The tension is on. And the truth may strike like a lightning bolt.
In response to requests made by the DOJ in a filing yesterday, Judge Nicholas Garuafis gave the prosecutors at least half a loaf.
He required, just as they requested of him, that all of Keith Raniere’s attorneys file “sworn declarations” identifying everyone who was shown or provided information covered by the Protective Order and what their relationship is to the case.
However, he ruled that the defense may file it under seal, and ex-parte, the latter meaning that the prosecution will not have access to this information since it is clearly covered under attorney-client privilege.
The judge also directed Raniere’s attorneys to provide, more specifically, a sworn declaration as “whether they have provided any [protected] material… including a copy of a hard drive, to Mr. Raniere, to Suneel Chakravorty, or to any person not entitled to such material under the Protective Order.”

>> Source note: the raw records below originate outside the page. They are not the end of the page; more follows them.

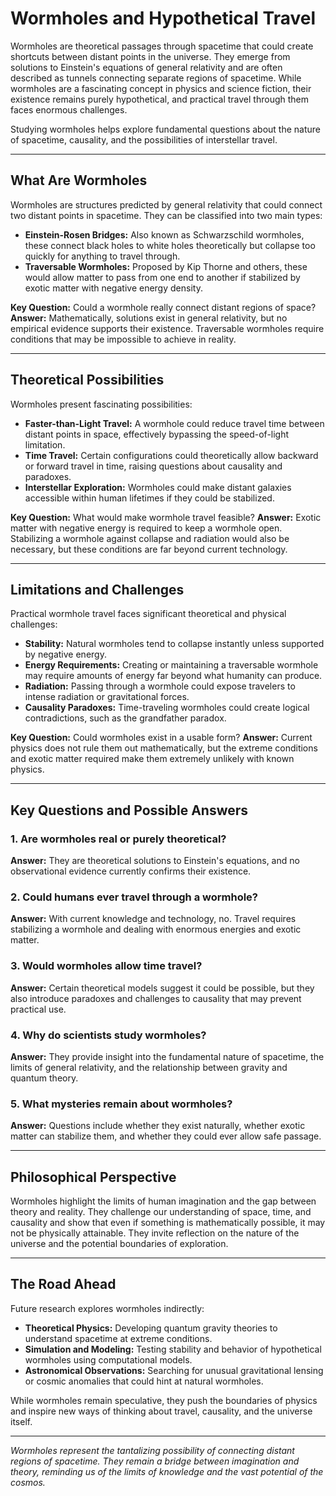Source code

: # **Wormholes and Hypothetical Travel**

Wormholes are theoretical passages through spacetime that could create shortcuts between distant points in the universe. They emerge from solutions to Einstein's equations of general relativity and are often described as tunnels connecting separate regions of spacetime. While wormholes are a fascinating concept in physics and science fiction, their existence remains purely hypothetical, and practical travel through them faces enormous challenges.

Studying wormholes helps explore fundamental questions about the nature of spacetime, causality, and the possibilities of interstellar travel.

---

## **What Are Wormholes**

Wormholes are structures predicted by general relativity that could connect two distant points in spacetime. They can be classified into two main types:

* **Einstein-Rosen Bridges:** Also known as Schwarzschild wormholes, these connect black holes to white holes theoretically but collapse too quickly for anything to travel through.
* **Traversable Wormholes:** Proposed by Kip Thorne and others, these would allow matter to pass from one end to another if stabilized by exotic matter with negative energy density.

**Key Question:** Could a wormhole really connect distant regions of space?
**Answer:** Mathematically, solutions exist in general relativity, but no empirical evidence supports their existence. Traversable wormholes require conditions that may be impossible to achieve in reality.

---

## **Theoretical Possibilities**

Wormholes present fascinating possibilities:

* **Faster-than-Light Travel:** A wormhole could reduce travel time between distant points in space, effectively bypassing the speed-of-light limitation.
* **Time Travel:** Certain configurations could theoretically allow backward or forward travel in time, raising questions about causality and paradoxes.
* **Interstellar Exploration:** Wormholes could make distant galaxies accessible within human lifetimes if they could be stabilized.

**Key Question:** What would make wormhole travel feasible?
**Answer:** Exotic matter with negative energy is required to keep a wormhole open. Stabilizing a wormhole against collapse and radiation would also be necessary, but these conditions are far beyond current technology.

---

## **Limitations and Challenges**

Practical wormhole travel faces significant theoretical and physical challenges:

* **Stability:** Natural wormholes tend to collapse instantly unless supported by negative energy.
* **Energy Requirements:** Creating or maintaining a traversable wormhole may require amounts of energy far beyond what humanity can produce.
* **Radiation:** Passing through a wormhole could expose travelers to intense radiation or gravitational forces.
* **Causality Paradoxes:** Time-traveling wormholes could create logical contradictions, such as the grandfather paradox.

**Key Question:** Could wormholes exist in a usable form?
**Answer:** Current physics does not rule them out mathematically, but the extreme conditions and exotic matter required make them extremely unlikely with known physics.

---

## **Key Questions and Possible Answers**

### **1. Are wormholes real or purely theoretical?**

**Answer:** They are theoretical solutions to Einstein's equations, and no observational evidence currently confirms their existence.

### **2. Could humans ever travel through a wormhole?**

**Answer:** With current knowledge and technology, no. Travel requires stabilizing a wormhole and dealing with enormous energies and exotic matter.

### **3. Would wormholes allow time travel?**

**Answer:** Certain theoretical models suggest it could be possible, but they also introduce paradoxes and challenges to causality that may prevent practical use.

### **4. Why do scientists study wormholes?**

**Answer:** They provide insight into the fundamental nature of spacetime, the limits of general relativity, and the relationship between gravity and quantum theory.

### **5. What mysteries remain about wormholes?**

**Answer:** Questions include whether they exist naturally, whether exotic matter can stabilize them, and whether they could ever allow safe passage.

---

## **Philosophical Perspective**

Wormholes highlight the limits of human imagination and the gap between theory and reality. They challenge our understanding of space, time, and causality and show that even if something is mathematically possible, it may not be physically attainable. They invite reflection on the nature of the universe and the potential boundaries of exploration.

---

## **The Road Ahead**

Future research explores wormholes indirectly:

* **Theoretical Physics:** Developing quantum gravity theories to understand spacetime at extreme conditions.
* **Simulation and Modeling:** Testing stability and behavior of hypothetical wormholes using computational models.
* **Astronomical Observations:** Searching for unusual gravitational lensing or cosmic anomalies that could hint at natural wormholes.

While wormholes remain speculative, they push the boundaries of physics and inspire new ways of thinking about travel, causality, and the universe itself.

---

*Wormholes represent the tantalizing possibility of connecting distant regions of spacetime. They remain a bridge between imagination and theory, reminding us of the limits of knowledge and the vast potential of the cosmos.*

The prosecution said in their filing that they believed Chakravorty had a copy of the hard drive, which is he is prohibited from obtaining from the lawyers without signing a protective order. Chakravorty claims he has not signed the order – and he does not have a copy of the hard drive.
The judge, however, did not grant the prosecution’s request that all individuals who have discovery materials – even if covered by the protective order – must turn them over to Raniere’s present counsel of record, Marc A. Fernich and Jeffrey H. Lichtman.
Here is the judge’s order:
Oct 14, 2021
ORDER: All defendants and current and former counsel of record involved in this matter have stipulated and agreed to a Protective Order. (Dkts. 39, 85, 990, 1001, 1060.) Defendant Keith Raniere’s current and former counsel include, among others, Steven Alan Metcalf, Esq., Joseph Daniel McBride, Esq., Martin Tankleff, Esq., Paul DerOhannesian, Esq., Marc A. Agnifilo, Esq., Jennifer Ann Bonjean, Esq., Jeffrey Lichtman, Esq., and Marc Fernich, Esq. The Protective Order prohibits “any and all Discovery Materials disclosed to the defendant and defense counsel” from being “further disclosed, disseminated, or discussed by the defendant or defense counsel to, or with, any individuals,” subject to specified exceptions in the Order. (Dkt. 39 5-7.) The court has received notice from the Government that this Order may have been breached. (Dkt. 1135.) All current and former counsel of record for Mr. Raniere are DIRECTED to provide individual sworn declarations identifying any and all persons to whom information covered by the Protective Order was shown or provided to during the course of this litigation. Counsel shall identify any such person’s relationship to the litigation. Counsel are DIRECTED to address specifically whether they have provided any material described in the Government’s 1135 letter, including a copy of a hard drive, to Mr. Raniere, to Suneel Chakravorty, or to any person not entitled to such material under the Protective Order.
Counsel are DIRECTED to file their declaration to the court ex parte and under seal not later than October 25, 2021. Ordered by Judge Nicholas G. Garaufis on 10/14/2021. (Kelly, Sean)
The terms of disclosure of evidence are covered in detail in the protective order.
As summarized by the prosecution, “defense counsel is prohibited from disclosing or disseminating any discovery materials provided to the defendant except to defense staff directly employed by defense counsel, subject to defense counsel’s supervision, and only after such staff have reviewed the terms of the Protective Order and signed [it].”
Much of the discovery material in the Raniere case is “sensitive and contains personally identifying information regarding individuals other than the defendants.”
The question of whether Chakravorty has the hard drive or other protected material was specifically addressed by AUSA Tanya Hajjar in her filing: “The government has received a report that Suneel Chakravorty, an associate of defendant Keith Raniere’s, is in possession of electronic discovery materials, including a copy of a hard drive, that were produced to defense counsel pursuant to the Protective Order.”
In a footnote, the prosecution further wrote, “The government understands that Mr. Chakravorty (who is not an attorney) purports to have drafted a motion on Raniere’s behalf based on materials from the hard drive, and may also have disclosed or discussed protected discovery material to and with other individuals not subject to the Protective Order.”
The improper release of discovery material falls more on the lawyers than those who may have improperly received it since the lawyer signed the protective order.